Abstract

The hot deformation characteristic of TC21 titanium alloy with lamellar microstructure was investigated with the help of isothermal compression tests in the temperature and strain rate ranges of 760–920 ℃ and 0.001–10 s−1. The principal feature of true stress-true strain curves is flow softening. The flow softening extent increases with decreasing strain rate, but has no obvious relationship with temperature. Based on processing map and microstructure observation, the regime of flow instability was determined to be about 760–855 ℃, 0.01–10 s−1 with flow instability phenomena including macrocrack and adiabatic shear band. The preferable parameters for forging were in the temperature and strain rate ranges of (760–850 ℃, 0.001–0.005 s−1) and (850–920 ℃, 0.001–0.01 s−1), where the microstructure with higher globularization fraction can be achieved. In terms of Arrhenius kinetic rate equation, the activation energies were determined to be 400.635 and 734.430 kJ·mol−1 in the strain rate ranges of 0.001–0.01 s−1 and 0.1–10 s−1, respectively.

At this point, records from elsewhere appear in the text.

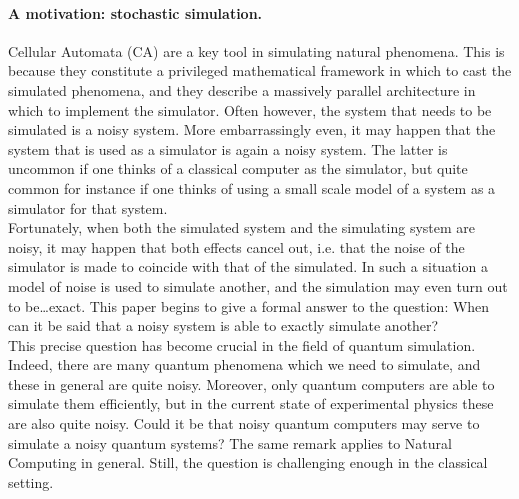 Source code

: \documentclass[submission]{fundam}
\begin{document}
\paragraph{A motivation: stochastic simulation.} Cellular Automata (CA) are a key tool in simulating natural phenomena. This is because they constitute a privileged mathematical framework in which to cast the simulated phenomena, and they describe a massively parallel architecture in which to implement the simulator. 
Often however, the system that needs to be simulated is a noisy system. More embarrassingly even, it may happen that the system that is used as a simulator is again a noisy system. The latter is uncommon if one thinks of a classical computer as the simulator, but quite common for instance if one thinks of using a small scale model of a system as a simulator for that system.\\
Fortunately, when both the simulated system and the simulating system are noisy, it may happen that both effects cancel out, i.e. that the noise of the simulator is made to coincide with that of the simulated. In such a situation a model of noise is used to simulate another, and the simulation may even turn out to be\ldots exact. This paper begins to give a formal answer to the question: When can it be said that a noisy system is able to exactly simulate another?\\
This precise question has become crucial in the field of quantum simulation. Indeed, there are many quantum phenomena which we need to simulate, and these in general are quite noisy. Moreover, only quantum computers are able to simulate them efficiently, but in the current state of experimental physics these are also quite noisy. Could it be that noisy quantum computers may serve to simulate a noisy quantum systems? The same remark applies to Natural Computing in general. Still, the question is challenging enough in the classical setting.
\end{document}
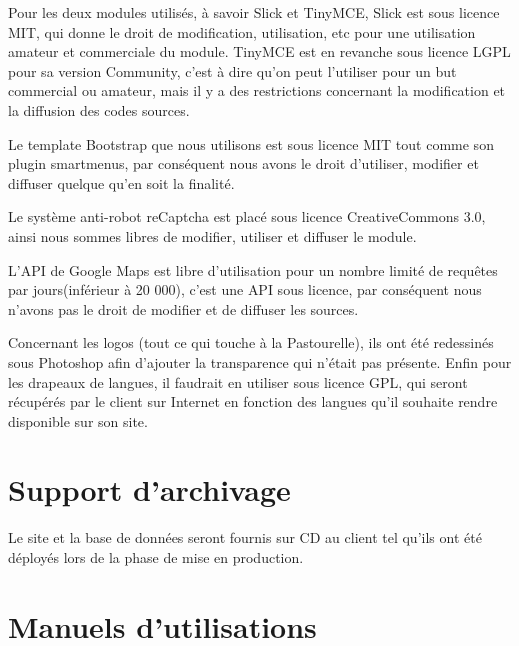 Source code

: \documentclass[11pt]{report}
\begin{document}
\par Pour les deux modules utilisés, à savoir Slick et TinyMCE, Slick est sous
licence MIT, qui donne le droit de modification, utilisation, etc pour une
utilisation amateur et commerciale du module. TinyMCE est en revanche sous
licence LGPL pour sa version Community, c'est à dire qu'on peut l'utiliser pour
un but commercial ou amateur, mais il y a des restrictions concernant la
modification et la diffusion des codes sources. \\

\par Le template Bootstrap que nous utilisons est sous licence MIT tout comme
son plugin smartmenus, par conséquent nous avons le droit d'utiliser, modifier
et diffuser quelque qu'en soit la finalité. \\

\par Le système anti-robot reCaptcha est placé sous licence CreativeCommons 3.0,
ainsi nous sommes libres de modifier, utiliser et diffuser le module. \\

\par L'API de Google Maps est libre d'utilisation pour un nombre limité de
requêtes par jours(inférieur à 20 000), c'est une API sous licence, par
conséquent nous n'avons pas le droit de modifier et de diffuser les sources.

\par Concernant les logos (tout ce qui touche à la Pastourelle), ils ont été
redessinés sous Photoshop afin d'ajouter la transparence qui n'était pas
présente. Enfin pour les drapeaux de langues, il faudrait en utiliser sous
licence GPL, qui seront récupérés par le client sur Internet en fonction des
langues qu'il souhaite rendre disponible sur son site.

\section{Support d'archivage}
Le site et la base de données seront fournis sur CD au client tel qu'ils
ont été déployés lors de la phase de mise en production.

\section{Manuels d'utilisations}
\end{document}
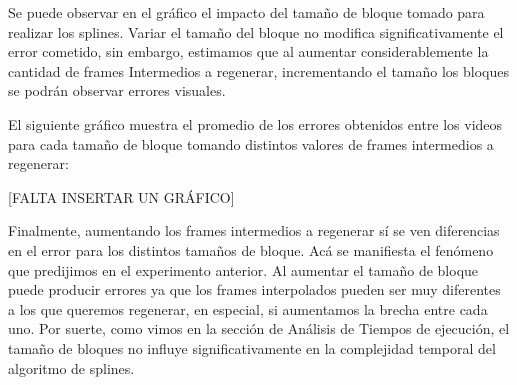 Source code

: \begin{figure}[ht]
	\begin{center}
	\end{center}
\end{figure}

\par Se puede observar en el gráfico el impacto del tamaño de bloque tomado para realizar los splines. Variar el tamaño del bloque no modifica significativamente el error cometido, sin embargo, estimamos que al aumentar considerablemente la cantidad  de frames Intermedios a regenerar, incrementando el tamaño los bloques se podrán observar errores visuales. 
\par El siguiente gráfico muestra el promedio de los errores obtenidos entre los videos para cada tamaño de bloque tomando distintos valores de frames intermedios a regenerar:

\bigskip

[FALTA INSERTAR UN GRÁFICO]

\bigskip

\par Finalmente, aumentando los frames intermedios a regenerar sí se ven diferencias en el error para los distintos tamaños de bloque. Acá se manifiesta el fenómeno que predijimos en el experimento anterior. Al aumentar el tamaño de bloque puede producir errores ya que los frames interpolados pueden ser muy diferentes a los que queremos regenerar, en especial, si aumentamos la brecha entre cada uno. Por suerte, como vimos en la sección de Análisis de Tiempos de ejecución, el tamaño de bloques no influye significativamente en la complejidad temporal del algoritmo de splines.

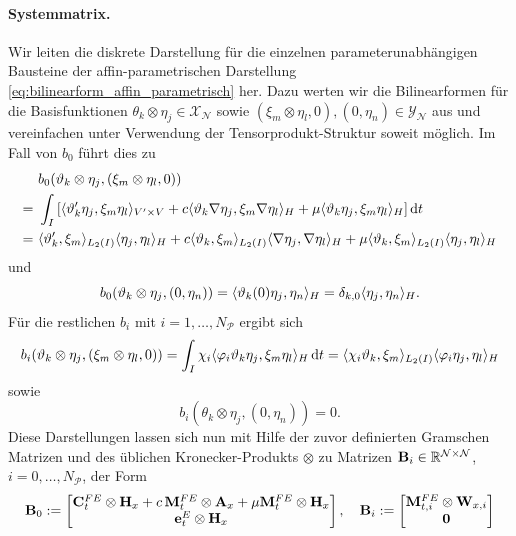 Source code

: \documentclass[../main.tex]{subfiles}
\begin{document}
\paragraph{Systemmatrix.} %
\label{par:systemmatrix}

Wir leiten die diskrete Darstellung für die einzelnen parameterunabhängigen Bausteine der affin-parametrischen Darstellung \cref{eq:bilinearform_affin_parametrisch} her.
Dazu werten wir die Bilinearformen für die Basisfunktionen $\theta_{k} \otimes \eta_{j} \in \mathcal X_{\mathcal N}$ sowie $(\xi_{m} \otimes \eta_{l}, 0), (0, \eta_{n}) \in \mathcal Y_{\mathcal N}$ aus und vereinfachen unter Verwendung der Tensorprodukt-Struktur soweit möglich.
Im Fall von $b_{0}$ führt dies zu
\begin{align}
    \phantom{=}&~ b_{0}(\vartheta_{k} \otimes \eta_{j}, (\xi_{m} \otimes \eta_{l}, 0))
    \\=&~ \int_{I} \left[ \langle\vartheta_{k}' \eta_{j},\xi_{m} \eta_{l}\rangle_{V' \times V} + c \langle\vartheta_{k} \nabla \eta_{j},\xi_{m} \nabla \eta_{l}\rangle_{H} + \mu \langle\vartheta_{k} \eta_{j},\xi_{m} \eta_{l}\rangle_{H} \right] \mathop{}\!\mathrm{d} t
    \\=&~ \langle\vartheta_{k}',\xi_{m}\rangle_{L_{2}(I)} \langle\eta_{j},\eta_{l}\rangle_{H} + c \langle\vartheta_{k},\xi_{m}\rangle_{L_{2}(I)}\langle\nabla \eta_{j},\nabla \eta_{l}\rangle_{H} + \mu \langle\vartheta_{k},\xi_{m}\rangle_{L_{2}(I)} \langle\eta_{j},\eta_{l}\rangle_{H}
\end{align}
und
\begin{equation}
    b_{0}(\vartheta_{k} \otimes \eta_{j}, (0, \eta_{n}))
    = \langle\vartheta_{k}(0) \eta_{j},\eta_{n}\rangle_{H}
    = \delta_{k, 0} \langle\eta_{j},\eta_{n}\rangle_{H}.
\end{equation}
Für die restlichen $b_{i}$ mit $i = 1, \dots, N_{\mathcal P}$ ergibt sich
\begin{equation}
    b_{i}(\vartheta_{k} \otimes \eta_{j}, (\xi_{m} \otimes \eta_{l}, 0))
    = \int_{I} \chi_{i} \langle\varphi_{i} \vartheta_{k} \eta_{j},\xi_{m} \eta_{l}\rangle_{H} \mathop{}\!\mathrm{d} t
    = \langle\chi_{i} \vartheta_{k},\xi_{m}\rangle_{L_{2}(I)} \langle\varphi_{i} \eta_{j},\eta_{l}\rangle_{H}
\end{equation}
sowie
\begin{equation}
    b_{i}(\theta_{k} \otimes \eta_{j}, (0, \eta_{n})) = 0.
\end{equation}
Diese Darstellungen lassen sich nun mit Hilfe der zuvor definierten Gramschen Matrizen und des üblichen Kronecker-Produkts $\otimes$ zu Matrizen $\mathbf{B}_{i} \in \mathbb{R}^{\mathcal N \times \mathcal N}$, $i = 0, \dots, N_{\mathcal P}$, der Form
\begin{equation}
    \mathbf{B}_{0} := \begin{bmatrix}
    \mathbf{C}_{t}^{FE} \otimes \mathbf{H}_{x} + c\,\mathbf{M}_{t}^{FE} \otimes \mathbf{A}_{x} + \mu \mathbf{M}_{t}^{FE} \otimes \mathbf{H}_{x} \\
    \mathbf{e}_{t}^{E} \otimes \mathbf{H}_{x}
    \end{bmatrix},
    \quad
    \mathbf{B}_{i} :=  \begin{bmatrix}
    \mathbf{M}_{t,i}^{FE} \otimes \mathbf{W}_{x,i} \\
    \mathbf{0}
    \end{bmatrix}
\end{equation}
\end{document}
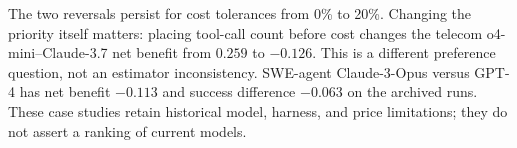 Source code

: The two reversals persist for cost tolerances from 0\% to 20\%. Changing
the priority itself matters: placing tool-call count before cost changes
the telecom o4-mini--Claude-3.7 net benefit from $0.259$ to $-0.126$.
This is a different preference question, not an estimator inconsistency.
SWE-agent Claude-3-Opus versus GPT-4 has net benefit $-0.113$ and success
difference $-0.063$ on the archived runs. These case studies retain
historical model, harness, and price limitations; they do not assert a
ranking of current models.
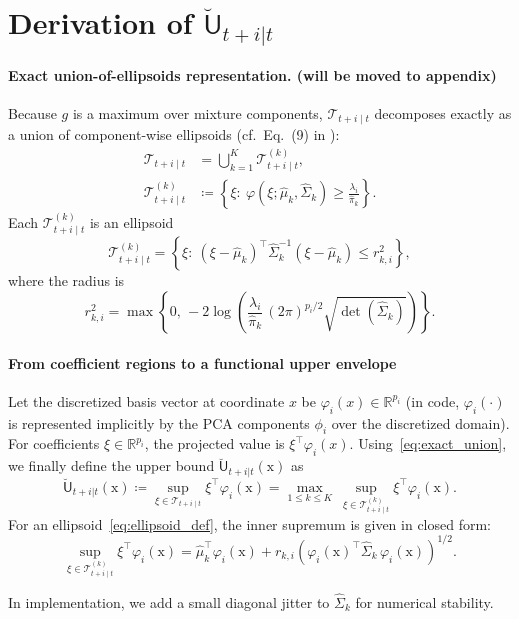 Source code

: \documentclass[lettersize,journal]{IEEEtran}
\begin{document}
{\appendices

\section*{Derivation of $\breve{\mathsf{U}}_{t+i|t}$}\label{app:derivation}
\paragraph{Exact union-of-ellipsoids representation.{\color{teal} (will be moved to appendix)}}
Because $g$ is a maximum over mixture components,
$\mathscr{T}_{t+i\mid t}$ decomposes exactly as a union of component-wise ellipsoids
(cf.\ Eq.\ (9) in \cite{lei2015conformal}):
\begin{equation}
\begin{aligned}
\mathscr{T}_{t+i\mid t} &= \bigcup_{k=1}^K \mathscr{T}^{(k)}_{t+i\mid t}, \\
\mathscr{T}^{(k)}_{t+i\mid t} &\coloneqq \left\{\xi:\ \varphi(\xi;\widehat\mu_k,\widehat\Sigma_k)\ge \tfrac{\lambda_i}{\widehat\pi_k}\right\}.
\end{aligned}
\label{eq:exact_union}
\end{equation}
Each $\mathscr{T}^{(k)}_{t+i\mid t}$ is an ellipsoid
\begin{equation}
\mathscr{T}^{(k)}_{t+i\mid t}
=
\left\{\xi:\ (\xi-\widehat\mu_k)^\top \widehat\Sigma_k^{-1}(\xi-\widehat\mu_k)\le r_{k,i}^2\right\},
\label{eq:ellipsoid_def}
\end{equation}
where the radius is
\begin{equation*}
r_{k,i}^2
=
\max\!\left\{
0,\,
-2\log\!\left(
\frac{\lambda_i}{\widehat\pi_k}\,(2\pi)^{p_i/2}\sqrt{\det(\widehat\Sigma_k)}
\right)
\right\}.
\end{equation*}


\paragraph{From coefficient regions to a functional upper envelope}
\label{sec:upper_envelope}

Let the discretized basis vector at coordinate $x$ be
$\varphi_i(x)\in\mathbb{R}^{p_i}$ (in code, $\varphi_i(\cdot)$ is represented implicitly
by the PCA components $\phi_i$ over the discretized domain).
For coefficients $\xi\in\mathbb{R}^{p_i}$, the projected value is $\xi^\top \varphi_i(x)$.
Using~\eqref{eq:exact_union}, we finally define the upper bound $\breve{\mathsf{U}}_{t+i|t}(\mathrm{x})$ as
\begin{equation*}
\breve{\mathsf{U}}_{t+i|t}(\mathrm{x}) \coloneqq \sup_{\xi\in\mathscr{T}_{t+i\mid t}} \xi^\top \varphi_i(\mathrm{x})
=
\max_{1\le k\le K}\ \sup_{\xi\in\mathscr{T}^{(k)}_{t+i\mid t}} \xi^\top \varphi_i(\mathrm{x}).
\end{equation*}
For an ellipsoid~\eqref{eq:ellipsoid_def}, the inner supremum  is given in closed form:
\begin{equation}
\sup_{\xi\in\mathscr{T}^{(k)}_{t+i\mid t}} \xi^\top \varphi_i(\mathrm{x})
=
\widehat\mu_k^\top \varphi_i(\mathrm{x})
+
r_{k,i}\left(\varphi_i(\mathrm{x})^\top \widehat\Sigma_k\, \varphi_i(\mathrm{x})\right)^{1/2}.
\label{eq:ellipsoid_support_function}
\end{equation}

In implementation, we add a small diagonal jitter to $\widehat\Sigma_k$
for numerical stability.



}



\end{document}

TEM analysis showed that different activation energies correspond to different deformation modes, resulting in different globularization mechanisms. In the strain rate range of 0.001–0.01 s−1, the deformation is characterized by dislocation motion. The globularization mechanism involves the formation of groove, localized shear and subgrain in α lamellae, followed by β phase penetrating α lamellae along groove, shear interface and subgrain boundary. In the strain rate range of 0.1–10 s−1, the deformation is characterized by twinning besides dislocation motion. The globularization mechanism involves the formation of the twins of α phase and β phase penetrating α lamellae along the twinned region.